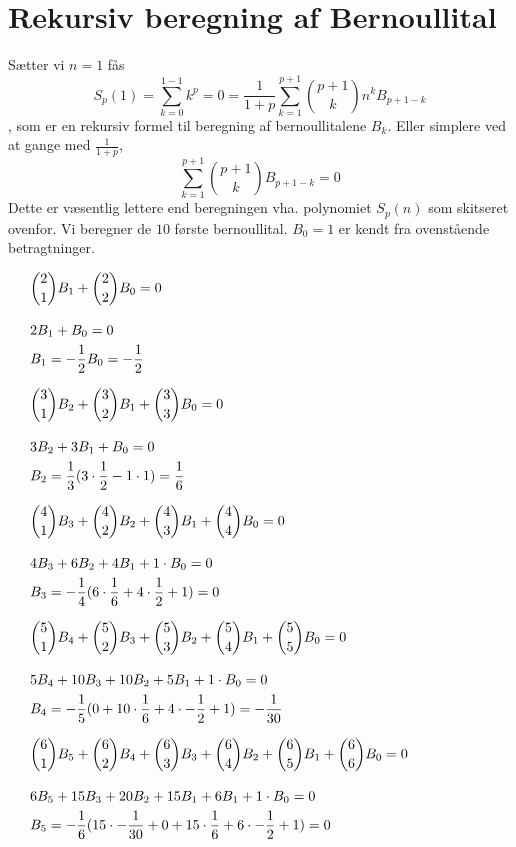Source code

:\section{Rekursiv beregning af Bernoullital}
Sætter vi  \(n=1\) fås
\[S_{p}(1)=\sum_{k=0}^{1-1}k^{p}=0=\frac{1}{1+p}\sum_{k=1}^{p+1}\binom{p+1}{k}n^{k}B_{p+1-k}\]
, som er en rekursiv formel til beregning af bernoullitalene \(B_{k}\).
Eller simplere ved at gange med  \(\frac{1}{1+p}\),
\[\sum_{k=1}^{p+1}\binom{p+1}{k}B_{p+1-k}=0\]	 
Dette er væsentlig lettere end beregningen vha. polynomiet \(S_{p}(n)\) som skitseret ovenfor.
Vi beregner de \(10\) første bernoullital.
\(B_{0} = 1\) er kendt fra ovenstående betragtninger.\\
\begin{align*}
&\MinLinie
&\binom{2}{1}B_{1}+\binom{2}{2}B_{0}=0\nylinie
&2B_{1}+B_{0}=0\\
&B_{1}=-\frac{1}{2}B_{0}=-\frac{1}{2}\\
\end{align*}
\begin{align*}
&\MinLinie
&\binom{3}{1}B_{2}+\binom{3}{2}B_{1}+\binom{3}{3}B_{0}=0\nylinie
&3B_{2}+3B_{1}+B_{0}=0\\
&B_{2}=\frac{1}{3}(3 \cdot \frac{1}{2}-1 \cdot 1)=\frac{1}{6}\\
\end{align*}
\begin{align*}
&\MinLinie
&\binom{4}{1}B_{3}+\binom{4}{2}B_{2}+\binom{4}{3}B_{1}+\binom{4}{4}B_{0}=0\nylinie
&4B_{3}+6B_{2}+4B_{1}+1 \cdot B_{0}=0\\
&B_{3}=-\frac{1}{4}(6 \cdot \frac{1}{6}+4 \cdot \frac{1}{2}+1)=0\\
\end{align*}
\begin{align*}
&\MinLinie
&\binom{5}{1}B_{4}+\binom{5}{2}B_{3}+\binom{5}{3}B_{2}+\binom{5}{4}B_{1}+\binom{5}{5}B_{0}=0\nylinie
&5B_{4}+10B_{3}+10B_{2}+5B_{1}+1 \cdot B_{0}=0\\
&B_{4}=-\frac{1}{5}(0+10 \cdot \frac{1}{6}+4 \cdot -\frac{1}{2}+1)=-\frac{1}{30}\\
\end{align*}
\begin{align*}
&\MinLinie
&\binom{6}{1}B_{5}+\binom{6}{2}B_{4}+\binom{6}{3}B_{3}+\binom{6}{4}B_{2}+\binom{6}{5}B_{1}+\binom{6}{6}B_{0}=0\nylinie
&6B_{5}+15B_{3}+20B_{2}+15B_{1}+6B_{1}+1 \cdot B_{0}=0\\
&B_{5}=-\frac{1}{6}(15 \cdot -\frac{1}{30}+0+15 \cdot \frac{1}{6}+6 \cdot -\frac{1}{2}+1)=0\\
\end{align*}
++++++++++++++++++++
#### Task description:
Look through the entries above; find each line with the word "nylinie" and copy it.

#### Your response:
&\binom{2}{1}B_{1}+\binom{2}{2}B_{0}=0\nylinie
&\binom{3}{1}B_{2}+\binom{3}{2}B_{1}+\binom{3}{3}B_{0}=0\nylinie
&\binom{4}{1}B_{3}+\binom{4}{2}B_{2}+\binom{4}{3}B_{1}+\binom{4}{4}B_{0}=0\nylinie
&\binom{5}{1}B_{4}+\binom{5}{2}B_{3}+\binom{5}{3}B_{2}+\binom{5}{4}B_{1}+\binom{5}{5}B_{0}=0\nylinie
&\binom{6}{1}B_{5}+\binom{6}{2}B_{4}+\binom{6}{3}B_{3}+\binom{6}{4}B_{2}+\binom{6}{5}B_{1}+\binom{6}{6}B_{0}=0\nylinie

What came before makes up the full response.